══ RECORDS TO USE ══
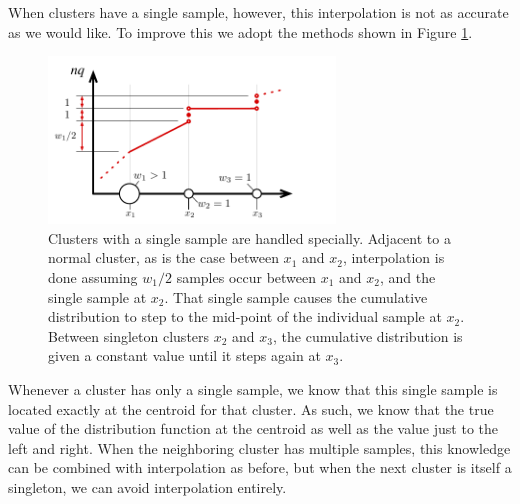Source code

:\documentclass[11pt]{amsart}
\begin{document}
When clusters have a single sample, however, this interpolation is not as accurate as we would like. To improve this we adopt the methods shown in Figure \ref{fig:singletons}. 
\begin{figure}[tb] %
   \centering
   \includegraphics[width=3in]{quantile-figures/singleton.pdf} 
   \caption{Clusters with a single sample are handled specially. Adjacent to a normal cluster, as is the case between $x_1$ and $x_2$, interpolation is done assuming $w_1/2$ samples occur between $x_1$ and $x_2$, and the single sample at $x_2$. That single sample causes the cumulative distribution to step to the mid-point of the individual sample at $x_2$. Between singleton clusters $x_2$ and $x_3$, the cumulative distribution is given a constant value until it steps again at $x_3$.}
   \label{fig:singletons}
\end{figure}
Whenever a cluster has only a single sample, we know that this single sample is located exactly at the centroid for that cluster. As such, we know that the true value of the distribution function at the centroid as well as the value just to the left and right. When the neighboring cluster has multiple samples, this knowledge can be combined with interpolation as before, but when the next cluster is itself a singleton, we can avoid interpolation entirely. 
\end{document}
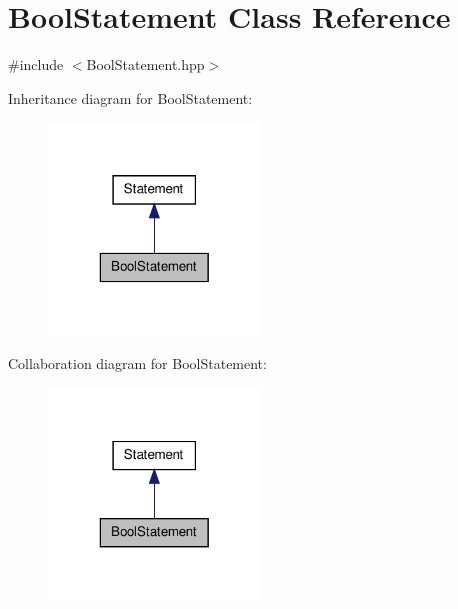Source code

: \hypertarget{class_bool_statement}{\section{Bool\-Statement Class Reference}
\label{class_bool_statement}
}


{\ttfamily \#include $<$Bool\-Statement.\-hpp$>$}



Inheritance diagram for Bool\-Statement\-:
\nopagebreak
\begin{figure}[H]
\begin{center}
\leavevmode
\includegraphics[width=160pt]{class_bool_statement__inherit__graph}
\end{center}
\end{figure}


Collaboration diagram for Bool\-Statement\-:
\nopagebreak
\begin{figure}[H]
\begin{center}
\leavevmode
\includegraphics[width=160pt]{class_bool_statement__coll__graph}
\end{center}
\end{figure}

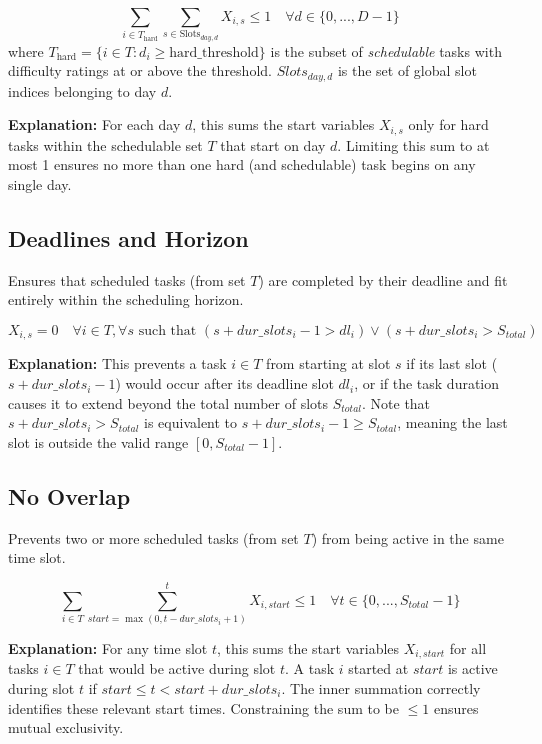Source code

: \documentclass{article}
\begin{document}
\[
\sum_{i \in T_{\text{hard}}} \sum_{s \in \text{Slots}_{day,d}} X_{i,s} \leq 1 \quad \forall d \in \{0, ..., D-1\}
\]
where $T_{\text{hard}} = \{i \in T : d_i \geq \text{hard\_threshold}\}$ is the subset of \textit{schedulable} tasks with difficulty ratings at or above the threshold. $Slots_{day,d}$ is the set of global slot indices belonging to day $d$.

\textbf{Explanation:} For each day $d$, this sums the start variables $X_{i,s}$ only for hard tasks within the schedulable set $T$ that start on day $d$. Limiting this sum to at most 1 ensures no more than one hard (and schedulable) task begins on any single day.

\subsection{Deadlines and Horizon}
Ensures that scheduled tasks (from set $T$) are completed by their deadline and fit entirely within the scheduling horizon.

\[
X_{i,s} = 0 \quad \forall i \in T, \forall s \text{ such that } (s + dur\_slots_i - 1 > dl_i) \lor (s + dur\_slots_i > S_{total})
\]

\textbf{Explanation:} This prevents a task $i \in T$ from starting at slot $s$ if its last slot ($s + dur\_slots_i - 1$) would occur after its deadline slot $dl_i$, or if the task duration causes it to extend beyond the total number of slots $S_{total}$. Note that $s + dur\_slots_i > S_{total}$ is equivalent to $s + dur\_slots_i - 1 \ge S_{total}$, meaning the last slot is outside the valid range $[0, S_{total}-1]$.

\subsection{No Overlap}
Prevents two or more scheduled tasks (from set $T$) from being active in the same time slot.

\[
\sum_{i \in T} \sum_{start = \max(0, t - dur\_slots_i + 1)}^{t} X_{i,start} \le 1 \quad \forall t \in \{0, ..., S_{total}-1\}
\]

\textbf{Explanation:} For any time slot $t$, this sums the start variables $X_{i,start}$ for all tasks $i \in T$ that would be active during slot $t$. A task $i$ started at $start$ is active during slot $t$ if $start \le t < start + dur\_slots_i$. The inner summation correctly identifies these relevant start times. Constraining the sum to be $\le 1$ ensures mutual exclusivity.
\end{document}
═══
• [PROMPT]:
The only reply wanted is the number of lines in the records above containing the word "When".

• [ANSWER BOX]:
2